On November 29, 2019, the reissue of the album was released, which changed the color of its cover to pink. It contained the 16 songs of the single edition and 4 bonus tracks including Caída libre. It also featured a DVD that brought a documentary En el aire, which showed images of the tour, several tracks recorded at their September 27, 2019 concert at the WiZink Center in Madrid, 5 acoustic tracks recorded for Sesiones Movistar, and 6 video clips.

=== 2020–present: Siete veces sí, Quiero enamorarme===
Prior to the release of her seventh studio album, she released the singles ... y vuelo, and La huella. Finally, her new album, Siete veces sí, was released on October 23 of the same year.

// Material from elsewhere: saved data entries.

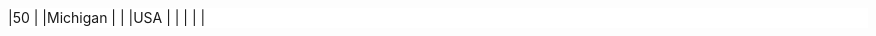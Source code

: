 |50 |      |Michigan                                                                        |                                                                                                                                                                                                                                                                                                                                                                                                                                                                                                                                                                                                                                                                                                                                                                                                                                                                                                                                                                                                                                                                                                                                                                                             |                                                                                                                                                                                                                                                                                                                                                                                                                                                                                                                                                                                                                                                                                                                                                                                                                                                                                                                                                                                        |USA                                                                                                                                                                                                                                                                                                                                                                                                                                                                                                                                                                                                                                                              |                                                                                                                   |                                      |                                                |      |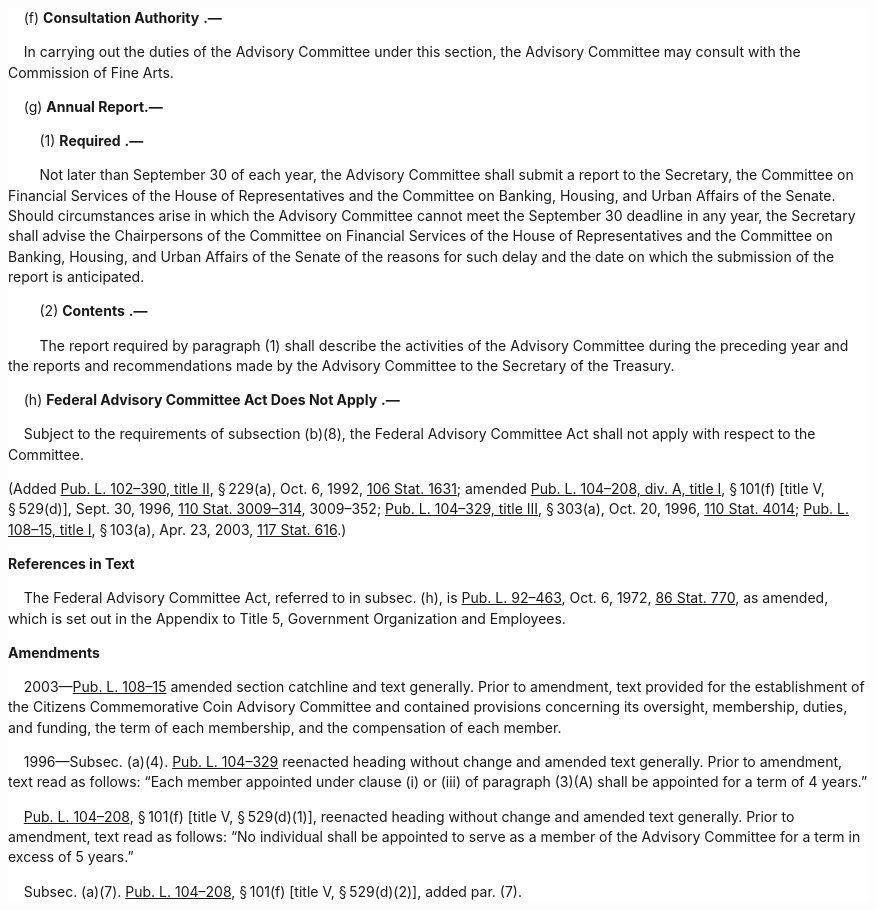     (f)  __Consultation Authority__  __.—__ 

    In carrying out the duties of the Advisory Committee under this section, the Advisory Committee may consult with the Commission of Fine Arts.

    (g) __Annual Report.—__ 

        (1)  __Required__  __.—__ 

        Not later than September 30 of each year, the Advisory Committee shall submit a report to the Secretary, the Committee on Financial Services of the House of Representatives and the Committee on Banking, Housing, and Urban Affairs of the Senate. Should circumstances arise in which the Advisory Committee cannot meet the September 30 deadline in any year, the Secretary shall advise the Chairpersons of the Committee on Financial Services of the House of Representatives and the Committee on Banking, Housing, and Urban Affairs of the Senate of the reasons for such delay and the date on which the submission of the report is anticipated.

        (2)  __Contents__  __.—__ 

        The report required by paragraph (1) shall describe the activities of the Advisory Committee during the preceding year and the reports and recommendations made by the Advisory Committee to the Secretary of the Treasury.

    (h)  __Federal Advisory Committee Act Does Not Apply__  __.—__ 

    Subject to the requirements of subsection (b)(8), the Federal Advisory Committee Act shall not apply with respect to the Committee.

(Added [Pub. L. 102–390, title II][/us/pl/102/390/tII], § 229(a), Oct. 6, 1992, [106 Stat. 1631][/us/stat/106/1631]; amended [Pub. L. 104–208, div. A, title I][/us/pl/104/208/dA/tI], § 101(f) \[title V, § 529(d)\], Sept. 30, 1996, [110 Stat. 3009–314][/us/stat/110/3009-314], 3009–352; [Pub. L. 104–329, title III][/us/pl/104/329/tIII], § 303(a), Oct. 20, 1996, [110 Stat. 4014][/us/stat/110/4014]; [Pub. L. 108–15, title I][/us/pl/108/15/tI], § 103(a), Apr. 23, 2003, [117 Stat. 616][/us/stat/117/616].)

 __References in Text__ 

    The Federal Advisory Committee Act, referred to in subsec. (h), is [Pub. L. 92–463][/us/pl/92/463], Oct. 6, 1972, [86 Stat. 770][/us/stat/86/770], as amended, which is set out in the Appendix to Title 5, Government Organization and Employees.

 __Amendments__ 

    2003—[Pub. L. 108–15][/us/pl/108/15] amended section catchline and text generally. Prior to amendment, text provided for the establishment of the Citizens Commemorative Coin Advisory Committee and contained provisions concerning its oversight, membership, duties, and funding, the term of each membership, and the compensation of each member.

    1996—Subsec. (a)(4). [Pub. L. 104–329][/us/pl/104/329] reenacted heading without change and amended text generally. Prior to amendment, text read as follows: “Each member appointed under clause (i) or (iii) of paragraph (3)(A) shall be appointed for a term of 4 years.”

    [Pub. L. 104–208][/us/pl/104/208], § 101(f) \[title V, § 529(d)(1)\], reenacted heading without change and amended text generally. Prior to amendment, text read as follows: “No individual shall be appointed to serve as a member of the Advisory Committee for a term in excess of 5 years.”

    Subsec. (a)(7). [Pub. L. 104–208][/us/pl/104/208], § 101(f) \[title V, § 529(d)(2)\], added par. (7).


[/us/usc/t31/s5111]: https://publicdocs.github.io/go/links?ns=uslm&ref=%2Fus%2Fusc%2Ft31%2Fs5111
[/us/pl/102/390/tII]: https://publicdocs.github.io/go/links?ns=uslm&ref=%2Fus%2Fpl%2F102%2F390%2FtII
[/us/stat/106/1631]: https://publicdocs.github.io/go/links?ns=uslm&ref=%2Fus%2Fstat%2F106%2F1631
[/us/pl/104/208/dA/tI]: https://publicdocs.github.io/go/links?ns=uslm&ref=%2Fus%2Fpl%2F104%2F208%2FdA%2FtI
[/us/stat/110/3009-314]: https://publicdocs.github.io/go/links?ns=uslm&ref=%2Fus%2Fstat%2F110%2F3009-314
[/us/pl/104/329/tIII]: https://publicdocs.github.io/go/links?ns=uslm&ref=%2Fus%2Fpl%2F104%2F329%2FtIII
[/us/stat/110/4014]: https://publicdocs.github.io/go/links?ns=uslm&ref=%2Fus%2Fstat%2F110%2F4014
[/us/pl/108/15/tI]: https://publicdocs.github.io/go/links?ns=uslm&ref=%2Fus%2Fpl%2F108%2F15%2FtI
[/us/stat/117/616]: https://publicdocs.github.io/go/links?ns=uslm&ref=%2Fus%2Fstat%2F117%2F616
[/us/pl/92/463]: https://publicdocs.github.io/go/links?ns=uslm&ref=%2Fus%2Fpl%2F92%2F463
[/us/stat/86/770]: https://publicdocs.github.io/go/links?ns=uslm&ref=%2Fus%2Fstat%2F86%2F770
[/us/pl/108/15]: https://publicdocs.github.io/go/links?ns=uslm&ref=%2Fus%2Fpl%2F108%2F15
[/us/pl/104/329]: https://publicdocs.github.io/go/links?ns=uslm&ref=%2Fus%2Fpl%2F104%2F329
[/us/pl/104/208]: https://publicdocs.github.io/go/links?ns=uslm&ref=%2Fus%2Fpl%2F104%2F208
[/us/pl/104/208]: https://publicdocs.github.io/go/links?ns=uslm&ref=%2Fus%2Fpl%2F104%2F208
[/us/pl/108/15/tI]: https://publicdocs.github.io/go/links?ns=uslm&ref=%2Fus%2Fpl%2F108%2F15%2FtI
[/us/stat/117/618]: https://publicdocs.github.io/go/links?ns=uslm&ref=%2Fus%2Fstat%2F117%2F618
[/us/usc/t31/s5135]: https://publicdocs.github.io/go/links?ns=uslm&ref=%2Fus%2Fusc%2Ft31%2Fs5135
[/us/usc/t31/s5135/b]: https://publicdocs.github.io/go/links?ns=uslm&ref=%2Fus%2Fusc%2Ft31%2Fs5135%2Fb
[/us/pl/104/329/tIII]: https://publicdocs.github.io/go/links?ns=uslm&ref=%2Fus%2Fpl%2F104%2F329%2FtIII
[/us/stat/110/4014]: https://publicdocs.github.io/go/links?ns=uslm&ref=%2Fus%2Fstat%2F110%2F4014
[/us/pl/104/329/tIII]: https://publicdocs.github.io/go/links?ns=uslm&ref=%2Fus%2Fpl%2F104%2F329%2FtIII
[/us/stat/110/4015]: https://publicdocs.github.io/go/links?ns=uslm&ref=%2Fus%2Fstat%2F110%2F4015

In 2026, she sang the opening theme song for the Mexican telenovela Guardián de mi vida, entitled "Quiero enamorarme". The song was released on May 27 of the same year.

== Discography ==

=== Studio albums ===

- 2006: Agua
- 2009: Trampas
- 2012: Cuestión de piel
- 2014: Crónica de un baile
- 2016: Munay
- 2018: Todas las mujeres que habitan en mí
- 2020: Siete veces sí

== Music tours ==

- Gira Agua.
- Gira Trampas.
- Gira Cuestión de piel.
- Gira Crónica de un baile (2014-2016).
- Gira Munay (2017-2018).
- Gira Todas Las Mujeres Que Habitan En Mí (2019-2020).
- Gira Sie7e Veces Sí (2021-2022).

== Filmography ==

=== Television programs ===

| Año | Programa | Notas | ref. |
| 2015 | La Voz Kids 2 | Advisor |  |
| 2018 | La Voz Kids 4 |  |
| 2019 | La Voz Kids 5 | Coach |  |
| 2020 | Mask Singer | Jury (Substitute) |  |
| 2021 | La Voz Kids 6 | Coach |  |
| 2024 | Factor X | Judge |  |

== Awards and nominations ==

- 2019 - Cadena Dial Award.
- 2019 - Ondas Award for best musical communication.
- 2019 - LOS40 Music Award for National Videoclip of the Year.
- 2020 - Odeon Award Best Female Artist.
- 2020 - Medal of Andalusia.
- 2020 - Nominated for 'Best Singer of the Year' at the HOY Magazine Awards.